Data and Sampling

If you’ve never coded before (or even if you have), type "Your Name" in the interactive R chunk below and run it by hitting crtl+Enter or cmd+Enter for MAC users.

This is the first of a series of interactive tutorials you’ll use to engage content from introductory statistics. This tutorial covers an introduction to data, including some background on experimental design and data collection.

An Introduction to Data

In this tutorial you’ll encounter two datasets – one concerning real estate from King County, WA (houses) and another containing prices and attributes of almost 54,000 diamonds (diamonds). A few rows of the houses data is shown below in a convenient form where the rows of data represent records (sometimes called observations), and the columns represent variables (sometimes called features). We’ll see later in our course that such data is called tidy.

You can see the first six rows of the dataset above. A simplified data dictionary (a map of column names and explanations) appears below.

  • id provides the property identification number.
  • month gives the month that the property was listed for sale.
  • price is the listing price of the property in US dollars ($).
  • sqft_living gives the finished square footage of the home.
  • sqft_lot gives the square footage of the property (land).
  • waterfront indicates whether the property is waterfront.
  • exterior provides a description of the exterior covering of the home.

Variable Types

In this section, we will delve deeper into the categorization of variables as numerical and categorical. This is an important step, as the type of variable helps us determine what summary statistics to calculate, what type of visualizations to make, and what statistical method will be appropriate to answer the research questions we’re exploring.

There are two types of variables: numerical and categorical.

  • Numerical, in other words, quantitative, variables take on numerical values. It is sensible to add, subtract, take averages, and so on, with these values.

  • Categorical, or qualitative, variables, take on a limited number of distinct categories. These categories can be identified with numbers, for example, it is customary to see likert variables (strongly agree to strongly disagree) coded as 1 through 5, but it wouldn’t be sensible to do arithmetic operations with these values. They are merely placeholders for the levels of the categorical variable.

Numerical data

Numerical variables can be further categorized as continuous or discrete.

  • Continuous numerical variables are usually measured, such as height. These variables can take on an infinite number of values within a given range.

  • Discrete numerical variables are those that take on one of a specific set of numeric values where we are able to count or enumerate all of the possibilities. One example of a discrete variable is number of pets in a household. In general, count data are an example of discrete variables.

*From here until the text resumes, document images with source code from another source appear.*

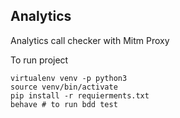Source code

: ## Analytics
Analytics call checker with Mitm Proxy


To run project 
```
virtualenv venv -p python3
source venv/bin/activate
pip install -r requierments.txt
behave # to run bdd test
```
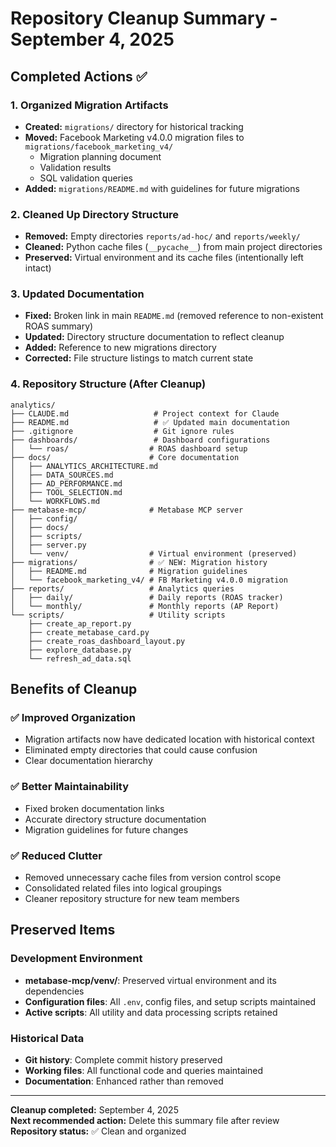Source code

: # Repository Cleanup Summary - September 4, 2025

## Completed Actions ✅

### 1. Organized Migration Artifacts
- **Created:** `migrations/` directory for historical tracking
- **Moved:** Facebook Marketing v4.0.0 migration files to `migrations/facebook_marketing_v4/`
  - Migration planning document
  - Validation results
  - SQL validation queries
- **Added:** `migrations/README.md` with guidelines for future migrations

### 2. Cleaned Up Directory Structure
- **Removed:** Empty directories `reports/ad-hoc/` and `reports/weekly/`
- **Cleaned:** Python cache files (`__pycache__`) from main project directories
- **Preserved:** Virtual environment and its cache files (intentionally left intact)

### 3. Updated Documentation
- **Fixed:** Broken link in main `README.md` (removed reference to non-existent ROAS summary)
- **Updated:** Directory structure documentation to reflect cleanup
- **Added:** Reference to new migrations directory
- **Corrected:** File structure listings to match current state

### 4. Repository Structure (After Cleanup)

```
analytics/
├── CLAUDE.md                   # Project context for Claude
├── README.md                   # ✅ Updated main documentation
├── .gitignore                  # Git ignore rules
├── dashboards/                 # Dashboard configurations
│   └── roas/                  # ROAS dashboard setup
├── docs/                      # Core documentation
│   ├── ANALYTICS_ARCHITECTURE.md
│   ├── DATA_SOURCES.md
│   ├── AD_PERFORMANCE.md
│   ├── TOOL_SELECTION.md
│   └── WORKFLOWS.md
├── metabase-mcp/              # Metabase MCP server
│   ├── config/
│   ├── docs/
│   ├── scripts/
│   ├── server.py
│   └── venv/                  # Virtual environment (preserved)
├── migrations/                # ✅ NEW: Migration history
│   ├── README.md              # Migration guidelines
│   └── facebook_marketing_v4/ # FB Marketing v4.0.0 migration
├── reports/                   # Analytics queries
│   ├── daily/                 # Daily reports (ROAS tracker)
│   └── monthly/               # Monthly reports (AP Report)
└── scripts/                   # Utility scripts
    ├── create_ap_report.py
    ├── create_metabase_card.py
    ├── create_roas_dashboard_layout.py
    ├── explore_database.py
    └── refresh_ad_data.sql
```

## Benefits of Cleanup

### ✅ Improved Organization
- Migration artifacts now have dedicated location with historical context
- Eliminated empty directories that could cause confusion
- Clear documentation hierarchy

### ✅ Better Maintainability  
- Fixed broken documentation links
- Accurate directory structure documentation
- Migration guidelines for future changes

### ✅ Reduced Clutter
- Removed unnecessary cache files from version control scope
- Consolidated related files into logical groupings
- Cleaner repository structure for new team members

## Preserved Items

### Development Environment
- **metabase-mcp/venv/**: Preserved virtual environment and its dependencies
- **Configuration files**: All `.env`, config files, and setup scripts maintained
- **Active scripts**: All utility and data processing scripts retained

### Historical Data
- **Git history**: Complete commit history preserved
- **Working files**: All functional code and queries maintained
- **Documentation**: Enhanced rather than removed

---

**Cleanup completed:** September 4, 2025  
**Next recommended action:** Delete this summary file after review  
**Repository status:** ✅ Clean and organized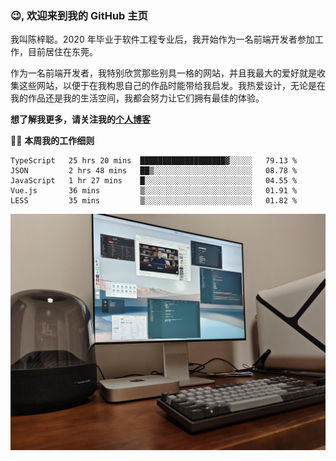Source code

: ### 😉, 欢迎来到我的 GitHub 主页

我叫陈梓聪。2020 年毕业于软件工程专业后，我开始作为一名前端开发者参加工作，目前居住在东莞。

作为一名前端开发者，我特别欣赏那些别具一格的网站，并且我最大的爱好就是收集这些网站，以便于在我构思自己的作品时能带给我启发。我热爱设计，无论是在我的作品还是我的生活空间，我都会努力让它们拥有最佳的体验。

**想了解我更多，请关注我的[个人博客](https://leoku.top)**

🧑‍💻 **本周我的工作细则**
<!--START_SECTION:waka-->
```text
TypeScript   25 hrs 20 mins  ███████████████████▓░░░░░   79.13 % 
JSON         2 hrs 48 mins   ██▒░░░░░░░░░░░░░░░░░░░░░░   08.78 % 
JavaScript   1 hr 27 mins    █░░░░░░░░░░░░░░░░░░░░░░░░   04.55 % 
Vue.js       36 mins         ▒░░░░░░░░░░░░░░░░░░░░░░░░   01.91 % 
LESS         35 mins         ▒░░░░░░░░░░░░░░░░░░░░░░░░   01.82 % 
```
<!--END_SECTION:waka-->

![desktop](./mine.jpg)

When determining whether a numerical variable is continuous or discrete, it is important to think about the nature of the variable and not just the observed value, as rounding of continuous variables can make them appear to be discrete. For example, height is a continuous variable, however we tend to report our height rounded to the nearest unit of measure, like inches or centimeters.

Categorical data

Categorical variables that have ordered levels are called ordinal.

Think about a survey question where you’re asked how satisfied you are with the customer service you received and the options are very unsatisfied, unsatisfied, neutral, satisfied, and very satisfied. These levels have an inherent ordering, hence the variable would be called ordinal.

If the levels of a categorical variable do not have an inherent ordering to them, then the variable is simply called categorical. For example, do you consume caffeine or not?

Answer the following using your knowledge of the dataset and variable types.

Quiz

The levels of a variable are the different (unique) values that the variable takes on. For example, a dataset on students might include a variable called ClassYear with the levels Freshman, Sophomore, Junior, Senior. Numerical variables also have levels – usually there are lots of levels corresponding to a numerical variable, but if there are too few, we may be better off considering the corresponding variable to be categorical. For example, if we had a dataset that included a Year variable, but the only observed levels in the dataset are 2008 and 2017, we may be better off thinking about Year as a categorical variable than as a numerical one.

Relationships between variables

Association, Independence, Correlation: Two variables are associated with one another if a change in levels of one is generally accompanied by change in the other. That is, larger values of one variable are accompanied by larger (or smaller) values in the other. Think – does knowing something about one of the variables give me any information about the other? If two variables are not associated, then we might say that they are independent of one another. Lastly, correlation is a way to formally measure the strength of a LINEAR association between two variables. Look at the plots considering characteristics of various diamonds below.

Use the plots above to answer the following questions.

Quiz

Since both of the variables in each of the plots above are numerical, we can describe the direction of the association. Notice that there is a positive association in both of the plots you identified above, since an increase in one of the variables is generally accompanied by an increase in the other. If two numerical variables are associated but an increase in one is generally accompanied by a decrease in the other, we say that the association is negative. For those familiar with lines and slopes, the direction of the association corresponds to the sign on the slope of a line of “best fit” (which we will discuss at the end of our course).

We can also identify whether an association exists between variables when one or more are categorical. Consider the plots below which refer back to our houses dataset from earlier.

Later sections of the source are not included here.